• [TASK]
This exercise requires an exact output of the listing, images omitted.

Segment Open

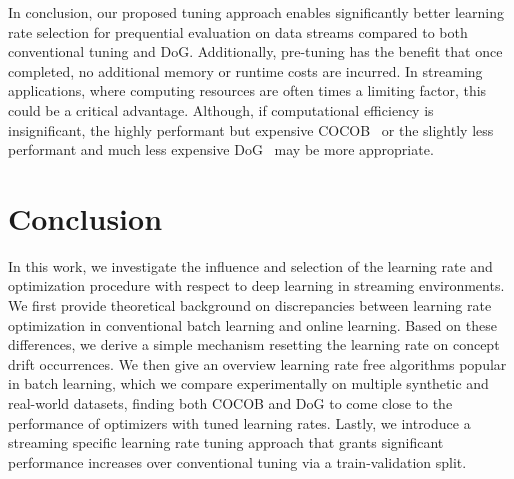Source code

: \documentclass[runningheads]{llncs}
\begin{document}
In conclusion, our proposed tuning approach enables significantly better learning rate selection for prequential evaluation on data streams compared to both conventional tuning and DoG.
Additionally, pre-tuning has the benefit that once completed, no additional memory or runtime costs are incurred.
In streaming applications, where computing resources are often times a limiting factor, this could be a critical advantage.
Although, if computational efficiency is insignificant, the highly performant but expensive COCOB~\cite{orabonaTrainingDeepNetworks2017} or the slightly less performant and much less expensive DoG~\cite{ivgiDoGSGDBest2023} may be more appropriate.


\section{Conclusion}

In this work, we investigate the influence and selection of the learning rate and optimization procedure with respect to deep learning in streaming environments.
We first provide theoretical background on discrepancies between learning rate optimization in conventional batch learning and online learning.
Based on these differences, we derive a simple mechanism resetting the learning rate on concept drift occurrences.
We then give an overview learning rate free algorithms popular in batch learning, which we compare experimentally on multiple synthetic and real-world datasets,
finding both COCOB and DoG to come close to the performance of optimizers with tuned learning rates.
Lastly, we introduce a streaming specific learning rate tuning approach that grants significant performance increases over conventional tuning via a train-validation split.


\printbibliography
\end{document}
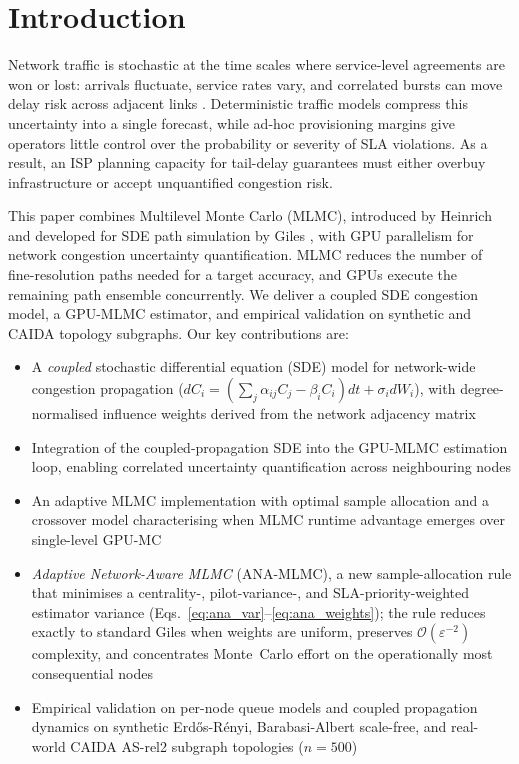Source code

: \documentclass[pdflatex,sn-mathphys-num]{sn-jnl}
\theoremstyle{thmstyleone}%
\theoremstyle{thmstyletwo}%
\theoremstyle{thmstylethree}%
\begin{document}
\maketitle

\section{Introduction}

Network traffic is stochastic at the time scales where service-level agreements
are won or lost: arrivals fluctuate, service rates vary, and correlated bursts can move delay risk
across adjacent links \cite{kelly2011stochastic,whitt2002,cisco2023annual}. Deterministic traffic
models compress this uncertainty into a single forecast, while ad-hoc provisioning margins give
operators little control over the probability or severity of SLA violations. As a result, an ISP
planning capacity for tail-delay guarantees must either overbuy infrastructure or accept
unquantified congestion risk.

This paper combines Multilevel Monte Carlo (MLMC), introduced by Heinrich
\cite{heinrich2001multilevel} and developed for SDE path simulation by Giles
\cite{giles2008multilevel}, with GPU parallelism for network congestion uncertainty
quantification. MLMC reduces the number of fine-resolution paths needed for a target accuracy,
and GPUs execute the remaining path ensemble concurrently. We deliver a coupled SDE congestion
model, a GPU-MLMC estimator, and empirical validation on synthetic and CAIDA topology subgraphs.
Our key contributions are:

\begin{itemize}
    \item A \emph{coupled} stochastic differential equation (SDE) model for network-wide
    congestion propagation ($dC_i = (\sum_j \alpha_{ij}C_j - \beta_i C_i)dt + \sigma_i dW_i$),
    with degree-normalised influence weights derived from the network adjacency matrix
    \cite{kang2007,harrison1985}
    \item Integration of the coupled-propagation SDE into the GPU-MLMC estimation loop,
    enabling correlated uncertainty quantification across neighbouring nodes
    \item An adaptive MLMC implementation with optimal sample allocation and a crossover
    model characterising when MLMC runtime advantage emerges over single-level
    GPU-MC \cite{giles2015multilevel,collier2015}
    \item \emph{Adaptive Network-Aware MLMC} (ANA-MLMC), a new sample-allocation rule that
    minimises a centrality-, pilot-variance-, and SLA-priority-weighted estimator variance
    (Eqs.~\eqref{eq:ana_var}--\eqref{eq:ana_weights}); the rule reduces exactly to standard
    Giles when weights are uniform, preserves $\mathcal{O}(\varepsilon^{-2})$ complexity, and
    concentrates Monte~Carlo effort on the operationally most consequential nodes
    \item Empirical validation on per-node queue models and coupled propagation dynamics on
    synthetic Erd\H{o}s-R\'enyi, Barabasi-Albert scale-free, and real-world CAIDA AS-rel2
    subgraph topologies ($n=500$)
\end{itemize}
\end{document}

Segment Closed

• [EXERCISE ANSWER]
Source code

: \documentclass[runningheads]{llncs}
\begin{document}
In conclusion, our proposed tuning approach enables significantly better learning rate selection for prequential evaluation on data streams compared to both conventional tuning and DoG.
Additionally, pre-tuning has the benefit that once completed, no additional memory or runtime costs are incurred.
In streaming applications, where computing resources are often times a limiting factor, this could be a critical advantage.
Although, if computational efficiency is insignificant, the highly performant but expensive COCOB~\cite{orabonaTrainingDeepNetworks2017} or the slightly less performant and much less expensive DoG~\cite{ivgiDoGSGDBest2023} may be more appropriate.


\section{Conclusion}

In this work, we investigate the influence and selection of the learning rate and optimization procedure with respect to deep learning in streaming environments.
We first provide theoretical background on discrepancies between learning rate optimization in conventional batch learning and online learning.
Based on these differences, we derive a simple mechanism resetting the learning rate on concept drift occurrences.
We then give an overview learning rate free algorithms popular in batch learning, which we compare experimentally on multiple synthetic and real-world datasets,
finding both COCOB and DoG to come close to the performance of optimizers with tuned learning rates.
Lastly, we introduce a streaming specific learning rate tuning approach that grants significant performance increases over conventional tuning via a train-validation split.


\printbibliography
\end{document}
Source code

: \documentclass[pdflatex,sn-mathphys-num]{sn-jnl}
\theoremstyle{thmstyleone}%
\theoremstyle{thmstyletwo}%
\theoremstyle{thmstylethree}%
\begin{document}
\maketitle

\section{Introduction}

Network traffic is stochastic at the time scales where service-level agreements
are won or lost: arrivals fluctuate, service rates vary, and correlated bursts can move delay risk
across adjacent links \cite{kelly2011stochastic,whitt2002,cisco2023annual}. Deterministic traffic
models compress this uncertainty into a single forecast, while ad-hoc provisioning margins give
operators little control over the probability or severity of SLA violations. As a result, an ISP
planning capacity for tail-delay guarantees must either overbuy infrastructure or accept
unquantified congestion risk.

This paper combines Multilevel Monte Carlo (MLMC), introduced by Heinrich
\cite{heinrich2001multilevel} and developed for SDE path simulation by Giles
\cite{giles2008multilevel}, with GPU parallelism for network congestion uncertainty
quantification. MLMC reduces the number of fine-resolution paths needed for a target accuracy,
and GPUs execute the remaining path ensemble concurrently. We deliver a coupled SDE congestion
model, a GPU-MLMC estimator, and empirical validation on synthetic and CAIDA topology subgraphs.
Our key contributions are:

\begin{itemize}
    \item A \emph{coupled} stochastic differential equation (SDE) model for network-wide
    congestion propagation ($dC_i = (\sum_j \alpha_{ij}C_j - \beta_i C_i)dt + \sigma_i dW_i$),
    with degree-normalised influence weights derived from the network adjacency matrix
    \cite{kang2007,harrison1985}
    \item Integration of the coupled-propagation SDE into the GPU-MLMC estimation loop,
    enabling correlated uncertainty quantification across neighbouring nodes
    \item An adaptive MLMC implementation with optimal sample allocation and a crossover
    model characterising when MLMC runtime advantage emerges over single-level
    GPU-MC \cite{giles2015multilevel,collier2015}
    \item \emph{Adaptive Network-Aware MLMC} (ANA-MLMC), a new sample-allocation rule that
    minimises a centrality-, pilot-variance-, and SLA-priority-weighted estimator variance
    (Eqs.~\eqref{eq:ana_var}--\eqref{eq:ana_weights}); the rule reduces exactly to standard
    Giles when weights are uniform, preserves $\mathcal{O}(\varepsilon^{-2})$ complexity, and
    concentrates Monte~Carlo effort on the operationally most consequential nodes
    \item Empirical validation on per-node queue models and coupled propagation dynamics on
    synthetic Erd\H{o}s-R\'enyi, Barabasi-Albert scale-free, and real-world CAIDA AS-rel2
    subgraph topologies ($n=500$)
\end{itemize}
\end{document}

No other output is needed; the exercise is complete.